We left chapter 7 after creating a video. We’re going to improve it by make videos a bit more customizable by the end user. We thought about different ways to do it and we are leaning towards some kind of style sheet (not as in CSS, but similar concept). We suggest yaml but you can come up with something different or better if you think of something. When creating the video, IF that file exists (otherwise just do default) apply it to the output. That file should the user specify:
- Running speed
- Font to use
- Font size
- Intro text, which if present would be displayed for a few (configurable) seconds before starting to run the program. For example, maybe the user wants to write “Quicksort implementation for CS exam, by Joe Developer”.
- By default, write in small letters in each frame (when the program is running), maybe on the bottom right, “Generated with $program_name”. But allow the user to disable this since probably it will become annoying after a while. For now, we want to have this so there’s a few videos around and make the program a bit popular.
Add the following features to your program:
- Allow passing of arguments to the program to be debugged, for example if I have a program called “fibonacci.py” that prints to screen the fibonacci series up to a passed number, then I should be able to pass that number via your debugger.
- Work well with source code that doesn’t fit on the screen, which implies that may need to add scrolling (smooth, if you can), which is not supereasy to do if you want to do it well.
- In the video, have an area for the actual output of the program — if the program uses print(), its output should also appear on the video. After all, in a regular debugger, you expect to see the output of the program being debugged.
- Allow exporting to animated gif — this will make the video easy to embbed.

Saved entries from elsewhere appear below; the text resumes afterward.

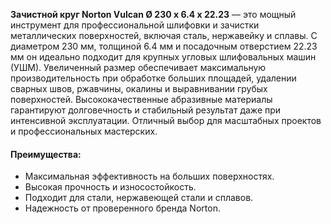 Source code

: **Зачистной круг Norton Vulcan Ø 230 x 6.4 x 22.23** — это мощный инструмент для профессиональной шлифовки и зачистки металлических поверхностей, включая сталь, нержавейку и сплавы. С диаметром 230 мм, толщиной 6.4 мм и посадочным отверстием 22.23 мм он идеально подходит для крупных угловых шлифовальных машин (УШМ). Увеличенный размер обеспечивает максимальную производительность при обработке больших площадей, удалении сварных швов, ржавчины, окалины и выравнивании грубых поверхностей. Высококачественные абразивные материалы гарантируют долговечность и стабильный результат даже при интенсивной эксплуатации. Отличный выбор для масштабных проектов и профессиональных мастерских.

#### Преимущества:

- Максимальная эффективность на больших поверхностях.
- Высокая прочность и износостойкость.
- Подходит для стали, нержавеющей стали и сплавов.
- Надежность от проверенного бренда Norton.
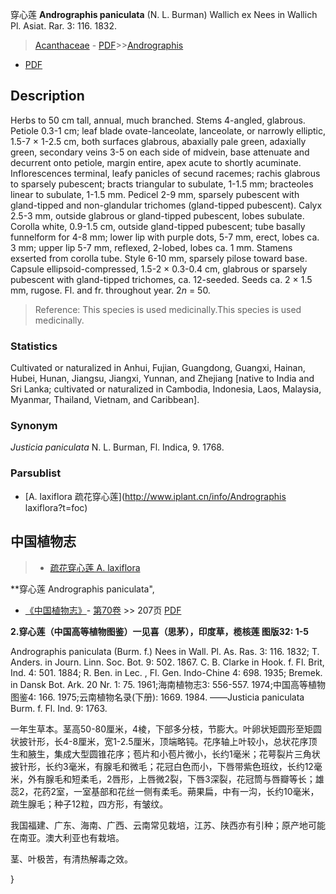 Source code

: 穿心莲 **Andrographis paniculata** (N. L. Burman) Wallich ex Nees in Wallich Pl. Asiat. Rar. 3: 116. 1832.

> [Acanthaceae](Acanthaceae-爵床科.md) - [PDF](http://www.iplant.cn/foc/pdf/Acanthaceae.pdf)>>[Andrographis](http://www.iplant.cn/info/Andrographis?t=foc)
 - [PDF](http://www.iplant.cn/foc/pdf/Andrographis.pdf)

## Description

Herbs to 50 cm tall, annual, much branched. Stems 4-angled, glabrous. Petiole 0.3-1 cm; leaf blade ovate-lanceolate, lanceolate, or narrowly elliptic, 1.5-7 × 1-2.5 cm, both surfaces glabrous, abaxially pale green, adaxially green, secondary veins 3-5 on each side of midvein, base attenuate and decurrent onto petiole, margin entire, apex acute to shortly acuminate. Inflorescences terminal, leafy panicles of secund racemes; rachis glabrous to sparsely pubescent; bracts triangular to subulate, 1-1.5 mm; bracteoles linear to subulate, 1-1.5 mm. Pedicel 2-9 mm, sparsely pubescent with gland-tipped and non-glandular trichomes (gland-tipped pubescent). Calyx 2.5-3 mm, outside glabrous or gland-tipped pubescent, lobes subulate. Corolla white, 0.9-1.5 cm, outside gland-tipped pubescent; tube basally funnelform for 4-8 mm; lower lip with purple dots, 5-7 mm, erect, lobes ca. 3 mm; upper lip 5-7 mm, reflexed, 2-lobed, lobes ca. 1 mm. Stamens exserted from corolla tube. Style 6-10 mm, sparsely pilose toward base. Capsule ellipsoid-compressed, 1.5-2 × 0.3-0.4 cm, glabrous or sparsely pubescent with gland-tipped trichomes, ca. 12-seeded. Seeds ca. 2 × 1.5 mm, rugose. Fl. and fr. throughout year. 2*n* = 50.

> Reference: 
> This species is used medicinally.This species is used medicinally.

### Statistics
Cultivated or naturalized in Anhui, Fujian, Guangdong, Guangxi, Hainan, Hubei, Hunan, Jiangsu, Jiangxi, Yunnan, and Zhejiang [native to India and Sri Lanka; cultivated or naturalized in Cambodia, Indonesia, Laos, Malaysia, Myanmar, Thailand, Vietnam, and Caribbean].

### Synonym
*Justicia paniculata* N. L. Burman, Fl. Indica, 9. 1768.

### Parsublist

* [A.  laxiflora  疏花穿心莲](http://www.iplant.cn/info/Andrographis laxiflora?t=foc)

## 中国植物志

> * [疏花穿心莲  A.  laxiflora](Andrographis-laxiflora-疏花穿心莲.md)

**穿心莲 Andrographis paniculata",

* [《中国植物志》](http://www.iplant.cn/frps)- [第70卷](http://www.iplant.cn/frps/vol/70) >> 207页 [PDF](http://www.iplant.cn/frps/pdf/70/207.PDF)

**2.穿心莲（中国高等植物图鉴）一见喜（思茅），印度草，榄核莲 图版32: 1-5**

Andrographis paniculata (Burm. f.) Nees in Wall. Pl. As. Ras. 3: 116. 1832; T. Anders. in Journ. Linn. Soc. Bot. 9: 502. 1867. C. B. Clarke in Hook. f. Fl. Brit, Ind. 4: 501. 1884; R. Ben. in Lec. , Fl. Gen. Indo-Chine 4: 698. 1935; Bremek. in Dansk Bot. Ark. 20 Nr. 1: 75. 1961;海南植物志3: 556-557. 1974;中国高等植物图鉴4: 166. 1975;云南植物名录(下册): 1669. 1984. ——Justicia paniculata Burm. f. Fl. Ind. 9: 1763.

一年生草本。茎高50-80厘米，4棱，下部多分枝，节膨大。叶卵状矩圆形至矩圆状披针形，长4-8厘米，宽1-2.5厘米，顶端略钝。花序轴上叶较小，总状花序顶生和腋生，集成大型圆锥花序；苞片和小苞片微小，长约1毫米；花萼裂片三角状披针形，长约3毫米，有腺毛和微毛；花冠白色而小，下唇带紫色班纹，长约12毫米，外有腺毛和短柔毛，2唇形，上唇微2裂，下唇3深裂，花冠筒与唇瓣等长；雄蕊2，花药2室，一室基部和花丝一侧有柔毛。蒴果扁，中有一沟，长约10毫米，疏生腺毛；种子12粒，四方形，有皱纹。

我国福建、广东、海南、广西、云南常见栽培，江苏、陕西亦有引种；原产地可能在南亚。澳大利亚也有栽培。

茎、叶极苦，有清热解毒之效。

}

- Allow selecting output resolution.
Add (in the style sheet file, or whatever you are calling it) a way to specify different ways to display specific variables. For example, given this simple example:
my_list = [1, 3, 5, 7, 9] for i in range (len (my_list)): print my_list[i]
Clearly i is a pointer into my_list, yet there is no way to tell that from the source code. Come up with a good way to describe that relationship in the style sheet (also: come up with a better name for it) and a way to graphically display it in the video.
A possible idea is to allow pointer variables to be graphically below the element in the array they are pointing to.
Also, add an option to mute specific variables (don’t display them at all).
Following tasks will ask you to add more ways to represent variables in ways that are useful for well known data structures. Keep that in mind when coming up with your architecture!
Write a README.md with instructions. Make sure it contains (of course) sample videos. Make sure it mentions GCI 2019 and CCExtractor. Even if this is not a coding task and you’ll probably find it boring, take it seriously — good documentation and an attractive introduction to it can make or break the popularity of software!
We’re going to add support to a few super typical data structures — as well as we can (this is not really easy). Let’s see how far we can get.
As you can see, they are quite simple — basically they have a left node, a right node, and a value, for each for the nodes. Typically you always keep a reference to the root node so you can traverse the tree.
Your job is to allow your system to draw the tree either from the root node or from the node a variable currently contains.
Sadly, GCI is over — so now it’s time for these amazing small programs to take off on their own.
We are really proud of the students that chose to participate with us and take on this series of tasks. Two of them will win a trip to California to visit Google. They really deserve it for the effort and the passion they demonstrated during these six weeks.
We can’t wait to see what they do next.